Robert Kennedy’s May 1964 trip to Farmville is a watershed moment in the local history of the civil rights movement.
In honor of the 50th anniversary of Kennedy’s visit, the second annual Dr. C.G. Gordon Moss Lecture features Dr. Patricia Sullivan, professor of history at the University of South Carolina. Her lecture, "From Prince Edward County to Bedford-Stuyvesant: Robert Kennedy’s Civil Rights Journey," is scheduled for Thursday, Oct. 23, at 7:30 p.m. in Wygal Auditorium. It is free and open to the public.
Kennedy visited Farmville to review the Free Schools, a privately funded joint state and national effort that had gathered momentum under his leadership. The Free Schools provided education for students in 1963-64, during the five-year period Prince Edward County closed its schools in an attempt to avoid integration. The attorney general’s arrival sparked the gathering of a large crowd on High Street, including many Longwood students, and he paused there to give an impromptu speech.
The Griffin v. County School Board of Prince Edward case, decided just weeks after Kennedy’s visit, forced the county to reopen public schools in 1964, and his local legacy as a champion of civil rights has remained.
Sullivan, whose most recent book, Lift Every Voice: The NAACP and the Making of the Civil Rights Movement, is the first history of the formative decades of the nation’s oldest civil rights organization, will explore Kennedy’s life and political evolution in the Moss Lecture. Her ongoing book project tells the story of how Kennedy was challenged and changed by the civil rights movement.
"Robert Kennedy’s response to the demands of the movement, his exposure to racial discrimination and urban poverty, and his evolving awareness of race as a formative force in America affected his public, private and political life in ways that have yet to be fully explored," said Sullivan. "Viewing Kennedy’s life and legacy through the lens of the civil rights movement, the book will reveal how one of our nation’s most important leaders was shaped by and in turn influenced his country’s most enduring struggle."
Sullivan taught at the University of Virginia and Harvard University before joining the faculty of the University of South Carolina. She and Waldo E. Martin Jr. are editors of the John Hope Franklin Series in African-American History and Culture, published by the University of North Carolina Press. Since 1997, Sullivan and Martin have codirected a National Endowment for the Humanities Summer Institute at Harvard’s W.E.B. DuBois Institute on teaching civil rights history.

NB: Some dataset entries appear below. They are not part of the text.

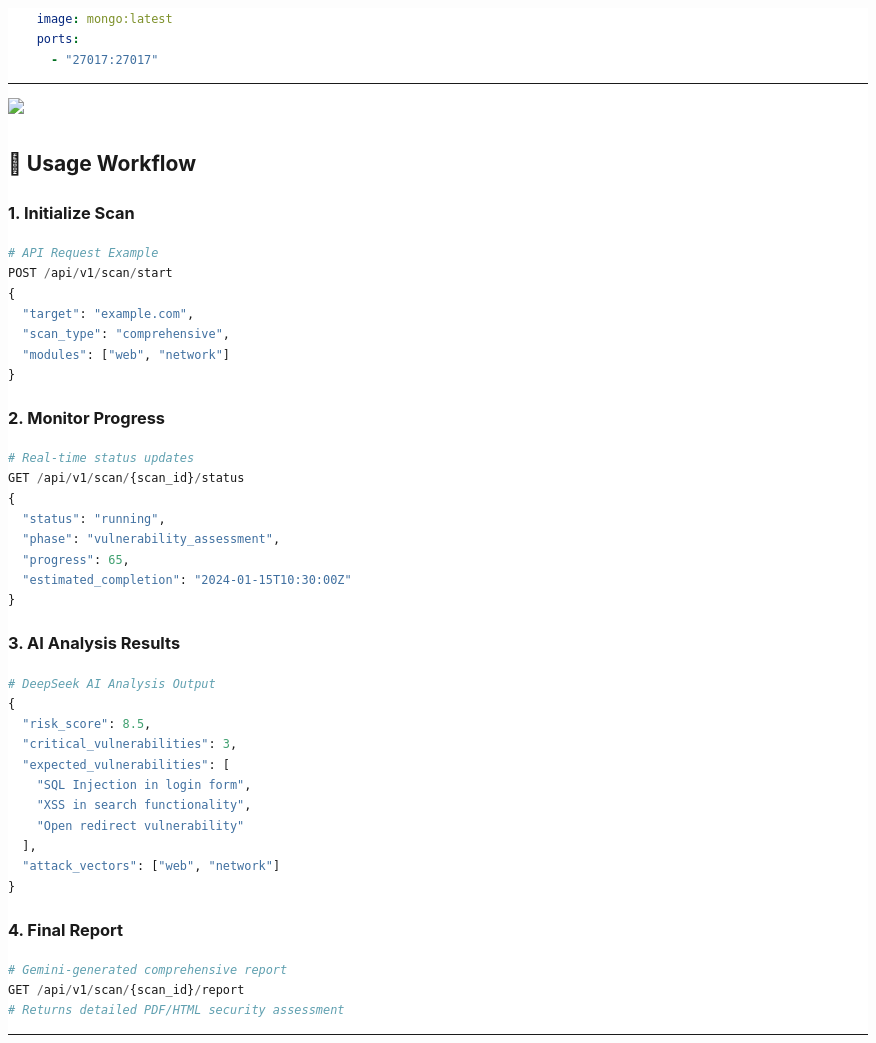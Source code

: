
 ```yaml
    image: mongo:latest
    ports:
      - "27017:27017"
```

---

<img src="https://user-images.githubusercontent.com/73097560/115834477-dbab4500-a447-11eb-908a-139a6edaec5c.gif">

## 🔄 Usage Workflow

### 1. **Initialize Scan**
```python
# API Request Example
POST /api/v1/scan/start
{
  "target": "example.com",
  "scan_type": "comprehensive",
  "modules": ["web", "network"]
}
```

### 2. **Monitor Progress**
```python
# Real-time status updates
GET /api/v1/scan/{scan_id}/status
{
  "status": "running",
  "phase": "vulnerability_assessment",
  "progress": 65,
  "estimated_completion": "2024-01-15T10:30:00Z"
}
```

### 3. **AI Analysis Results**
```python
# DeepSeek AI Analysis Output
{
  "risk_score": 8.5,
  "critical_vulnerabilities": 3,
  "expected_vulnerabilities": [
    "SQL Injection in login form",
    "XSS in search functionality",
    "Open redirect vulnerability"
  ],
  "attack_vectors": ["web", "network"]
}
```

### 4. **Final Report**
```python
# Gemini-generated comprehensive report
GET /api/v1/scan/{scan_id}/report
# Returns detailed PDF/HTML security assessment
```

---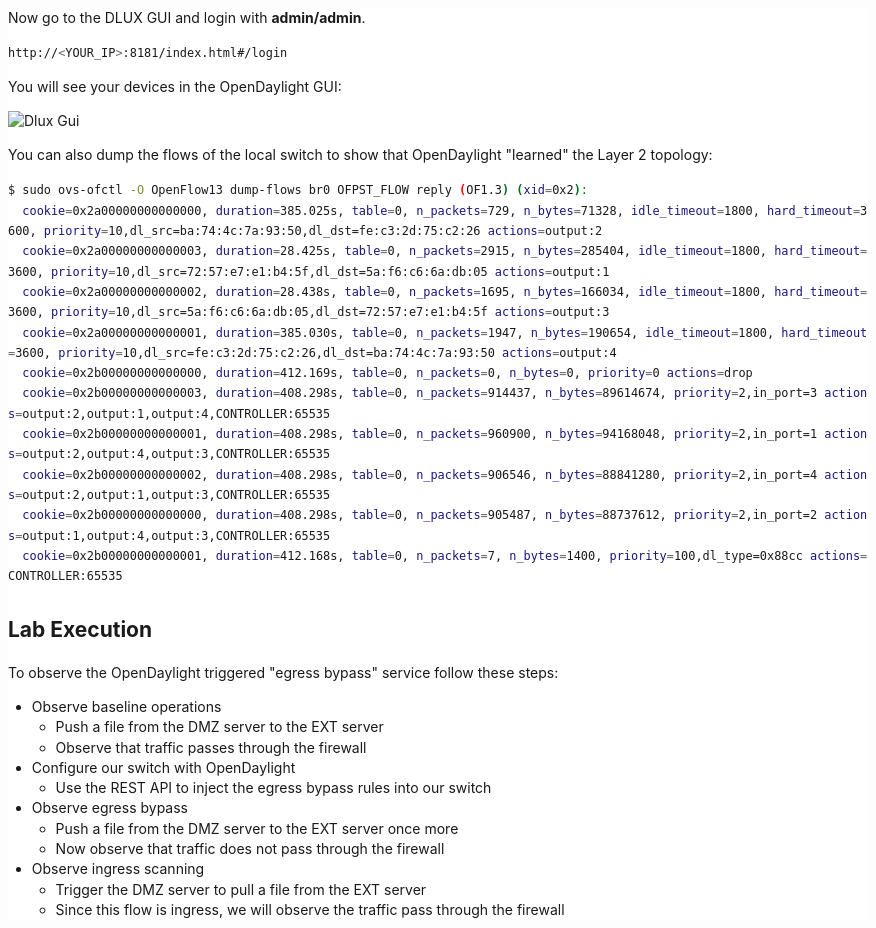 Now go to the DLUX GUI and login with **admin/admin**.

```bash
http://<YOUR_IP>:8181/index.html#/login
```

You will see your devices in the OpenDaylight GUI:

![Dlux Gui]({static}/images/Opendaylight_Mininet/10_Dlux_Gui.png)

You can also dump the flows of the local switch to show that OpenDaylight "learned" the Layer 2 topology:

```bash
$ sudo ovs-ofctl -O OpenFlow13 dump-flows br0 OFPST_FLOW reply (OF1.3) (xid=0x2):
  cookie=0x2a00000000000000, duration=385.025s, table=0, n_packets=729, n_bytes=71328, idle_timeout=1800, hard_timeout=3600, priority=10,dl_src=ba:74:4c:7a:93:50,dl_dst=fe:c3:2d:75:c2:26 actions=output:2
  cookie=0x2a00000000000003, duration=28.425s, table=0, n_packets=2915, n_bytes=285404, idle_timeout=1800, hard_timeout=3600, priority=10,dl_src=72:57:e7:e1:b4:5f,dl_dst=5a:f6:c6:6a:db:05 actions=output:1
  cookie=0x2a00000000000002, duration=28.438s, table=0, n_packets=1695, n_bytes=166034, idle_timeout=1800, hard_timeout=3600, priority=10,dl_src=5a:f6:c6:6a:db:05,dl_dst=72:57:e7:e1:b4:5f actions=output:3
  cookie=0x2a00000000000001, duration=385.030s, table=0, n_packets=1947, n_bytes=190654, idle_timeout=1800, hard_timeout=3600, priority=10,dl_src=fe:c3:2d:75:c2:26,dl_dst=ba:74:4c:7a:93:50 actions=output:4
  cookie=0x2b00000000000000, duration=412.169s, table=0, n_packets=0, n_bytes=0, priority=0 actions=drop
  cookie=0x2b00000000000003, duration=408.298s, table=0, n_packets=914437, n_bytes=89614674, priority=2,in_port=3 actions=output:2,output:1,output:4,CONTROLLER:65535  
  cookie=0x2b00000000000001, duration=408.298s, table=0, n_packets=960900, n_bytes=94168048, priority=2,in_port=1 actions=output:2,output:4,output:3,CONTROLLER:65535  
  cookie=0x2b00000000000002, duration=408.298s, table=0, n_packets=906546, n_bytes=88841280, priority=2,in_port=4 actions=output:2,output:1,output:3,CONTROLLER:65535  
  cookie=0x2b00000000000000, duration=408.298s, table=0, n_packets=905487, n_bytes=88737612, priority=2,in_port=2 actions=output:1,output:4,output:3,CONTROLLER:65535  
  cookie=0x2b00000000000001, duration=412.168s, table=0, n_packets=7, n_bytes=1400, priority=100,dl_type=0x88cc actions=CONTROLLER:65535
```

## Lab Execution
To observe the OpenDaylight triggered "egress bypass" service follow these steps:

  -  Observe baseline operations
     -  Push a file from the DMZ server to the EXT server
     -  Observe that traffic passes through the firewall
  -  Configure our switch with OpenDaylight
     -  Use the REST API to inject the egress bypass rules into our switch
  -  Observe egress bypass
     -  Push a file from the DMZ server to the EXT server once more
     -  Now observe that traffic does not pass through the firewall
  -  Observe ingress scanning
     -  Trigger the DMZ server to pull a file from the EXT server
     -  Since this flow is ingress, we will observe the traffic pass through the firewall
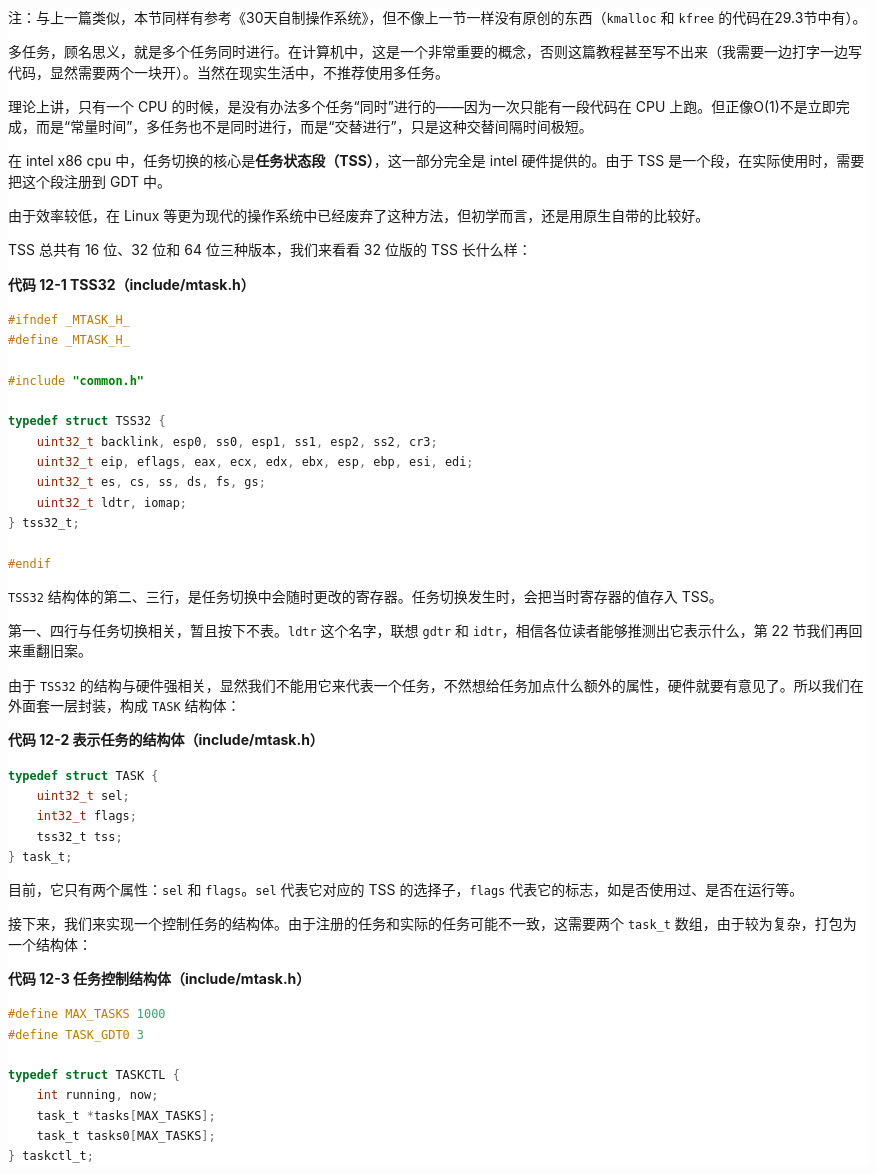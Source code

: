 
注：与上一篇类似，本节同样有参考《30天自制操作系统》，但不像上一节一样没有原创的东西（`kmalloc` 和 `kfree` 的代码在29.3节中有）。

多任务，顾名思义，就是多个任务同时进行。在计算机中，这是一个非常重要的概念，否则这篇教程甚至写不出来（我需要一边打字一边写代码，显然需要两个一块开）。当然在现实生活中，不推荐使用多任务。

理论上讲，只有一个 CPU 的时候，是没有办法多个任务“同时”进行的——因为一次只能有一段代码在 CPU 上跑。但正像O(1)不是立即完成，而是“常量时间”，多任务也不是同时进行，而是“交替进行”，只是这种交替间隔时间极短。

在 intel x86 cpu 中，任务切换的核心是**任务状态段（TSS）**，这一部分完全是 intel 硬件提供的。由于 TSS 是一个段，在实际使用时，需要把这个段注册到 GDT 中。

由于效率较低，在 Linux 等更为现代的操作系统中已经废弃了这种方法，但初学而言，还是用原生自带的比较好。

TSS 总共有 16 位、32 位和 64 位三种版本，我们来看看 32 位版的 TSS 长什么样：

**代码 12-1 TSS32（include/mtask.h）**
```c
#ifndef _MTASK_H_
#define _MTASK_H_

#include "common.h"

typedef struct TSS32 {
    uint32_t backlink, esp0, ss0, esp1, ss1, esp2, ss2, cr3;
    uint32_t eip, eflags, eax, ecx, edx, ebx, esp, ebp, esi, edi;
    uint32_t es, cs, ss, ds, fs, gs;
    uint32_t ldtr, iomap;
} tss32_t;

#endif
```

`TSS32` 结构体的第二、三行，是任务切换中会随时更改的寄存器。任务切换发生时，会把当时寄存器的值存入 TSS。

第一、四行与任务切换相关，暂且按下不表。`ldtr` 这个名字，联想 `gdtr` 和 `idtr`，相信各位读者能够推测出它表示什么，第 22 节我们再回来重翻旧案。

由于 `TSS32` 的结构与硬件强相关，显然我们不能用它来代表一个任务，不然想给任务加点什么额外的属性，硬件就要有意见了。所以我们在外面套一层封装，构成 `TASK` 结构体：

**代码 12-2 表示任务的结构体（include/mtask.h）**
```c
typedef struct TASK {
    uint32_t sel;
    int32_t flags;
    tss32_t tss;
} task_t;
```

目前，它只有两个属性：`sel` 和 `flags`。`sel` 代表它对应的 TSS 的选择子，`flags` 代表它的标志，如是否使用过、是否在运行等。

接下来，我们来实现一个控制任务的结构体。由于注册的任务和实际的任务可能不一致，这需要两个 `task_t` 数组，由于较为复杂，打包为一个结构体：

**代码 12-3 任务控制结构体（include/mtask.h）**
```c
#define MAX_TASKS 1000
#define TASK_GDT0 3

typedef struct TASKCTL {
    int running, now;
    task_t *tasks[MAX_TASKS];
    task_t tasks0[MAX_TASKS];
} taskctl_t;
```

C.G. Gordon Moss was a professor of history at Longwood College from 1944-69. He served as department chair from 1947-60 and dean of the faculty from 1960-64. During the school closings in Prince Edward County from 1959-64, Moss became an outspoken advocate of reopening the schools and of equality and justice for all Americans. The C.G. Gordon Moss Lecture features historians who study democracy, social justice and social activism in American history. The C.G. Gordon Moss Lecture is sponsored by the Longwood University Department of History, Political Science and Philosophy and the Office of Academic Affairs.